What is expected: Omit the pictures from the listing below and print every remaining entry verbatim.

Dataset entries:
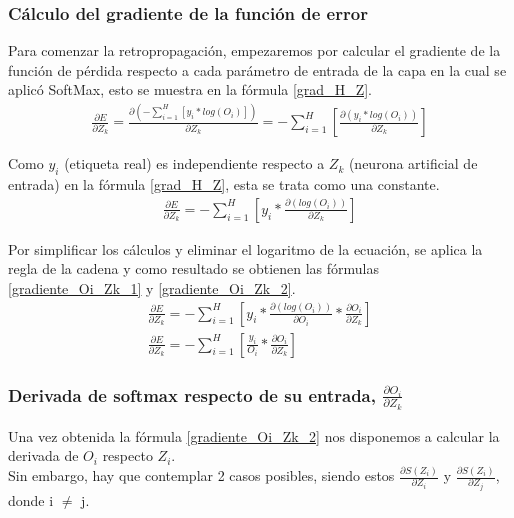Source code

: \subsubsection{Cálculo del gradiente de la función de error}

Para comenzar la retropropagación, empezaremos por calcular el gradiente de la función de pérdida respecto a cada parámetro de entrada de la capa en la cual se aplicó SoftMax, esto se muestra en la fórmula \ref{grad_H_Z}.
\begin{gather}
	\frac{\partial E}{\partial Z_k} = \frac{\partial(- \sum_{i=1}^{H}  [y_i * log(O_i)])}{\partial Z_k} = - \sum_{i=1}^{H}  [\frac{\partial(y_i * log(O_i))}{\partial Z_k}] 
	\label{grad_H_Z}
\end{gather}

Como $y_i$ (etiqueta real) es independiente respecto a $Z_k$ (neurona artificial de entrada) en la fórmula \ref{grad_H_Z}, esta se trata como una constante. \\
\begin{gather}
	\frac{\partial E}{\partial Z_k} = - \sum_{i=1}^{H}  [y_i * \frac{\partial(log(O_i))}{\partial Z_k}] 
	\label{grad_O_K}
\end{gather}

Por simplificar los cálculos y eliminar el logaritmo de la ecuación, se aplica la regla de la cadena y como resultado se obtienen las fórmulas \ref{gradiente_Oi_Zk_1} y \ref{gradiente_Oi_Zk_2}.
\begin{gather}	
	\frac{\partial E}{\partial Z_k} = - \sum_{i=1}^{H}  [y_i * \frac{\partial(log(O_i))}{\partial O_i} * \frac{\partial O_i}{\partial Z_k}]
	\label{gradiente_Oi_Zk_1} \\
	\frac{\partial E}{\partial Z_k} = - \sum_{i=1}^{H}  [\frac{y_i}{O_i} * \frac{\partial O_i}{\partial Z_k}] 
	\label{gradiente_Oi_Zk_2}
\end{gather}


\subsubsection{Derivada de softmax respecto de su entrada, $\frac{\partial O_i}{\partial Z_k}$}

Una vez obtenida la fórmula \ref{gradiente_Oi_Zk_2} nos disponemos a calcular la derivada de $O_i$ respecto $Z_i$. \\
Sin embargo, hay que contemplar 2 casos posibles, siendo estos $\frac{\partial S(Z_i)}{\partial Z_i}$ y $\frac{\partial S(Z_i)}{\partial Z_j}$, donde i $\neq$ j. \\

Solution to this task:
Source code

: \subsubsection{Cálculo del gradiente de la función de error}

Para comenzar la retropropagación, empezaremos por calcular el gradiente de la función de pérdida respecto a cada parámetro de entrada de la capa en la cual se aplicó SoftMax, esto se muestra en la fórmula \ref{grad_H_Z}.
\begin{gather}
	\frac{\partial E}{\partial Z_k} = \frac{\partial(- \sum_{i=1}^{H}  [y_i * log(O_i)])}{\partial Z_k} = - \sum_{i=1}^{H}  [\frac{\partial(y_i * log(O_i))}{\partial Z_k}] 
	\label{grad_H_Z}
\end{gather}

Como $y_i$ (etiqueta real) es independiente respecto a $Z_k$ (neurona artificial de entrada) en la fórmula \ref{grad_H_Z}, esta se trata como una constante. \\
\begin{gather}
	\frac{\partial E}{\partial Z_k} = - \sum_{i=1}^{H}  [y_i * \frac{\partial(log(O_i))}{\partial Z_k}] 
	\label{grad_O_K}
\end{gather}

Por simplificar los cálculos y eliminar el logaritmo de la ecuación, se aplica la regla de la cadena y como resultado se obtienen las fórmulas \ref{gradiente_Oi_Zk_1} y \ref{gradiente_Oi_Zk_2}.
\begin{gather}	
	\frac{\partial E}{\partial Z_k} = - \sum_{i=1}^{H}  [y_i * \frac{\partial(log(O_i))}{\partial O_i} * \frac{\partial O_i}{\partial Z_k}]
	\label{gradiente_Oi_Zk_1} \\
	\frac{\partial E}{\partial Z_k} = - \sum_{i=1}^{H}  [\frac{y_i}{O_i} * \frac{\partial O_i}{\partial Z_k}] 
	\label{gradiente_Oi_Zk_2}
\end{gather}


\subsubsection{Derivada de softmax respecto de su entrada, $\frac{\partial O_i}{\partial Z_k}$}

Una vez obtenida la fórmula \ref{gradiente_Oi_Zk_2} nos disponemos a calcular la derivada de $O_i$ respecto $Z_i$. \\
Sin embargo, hay que contemplar 2 casos posibles, siendo estos $\frac{\partial S(Z_i)}{\partial Z_i}$ y $\frac{\partial S(Z_i)}{\partial Z_j}$, donde i $\neq$ j. \\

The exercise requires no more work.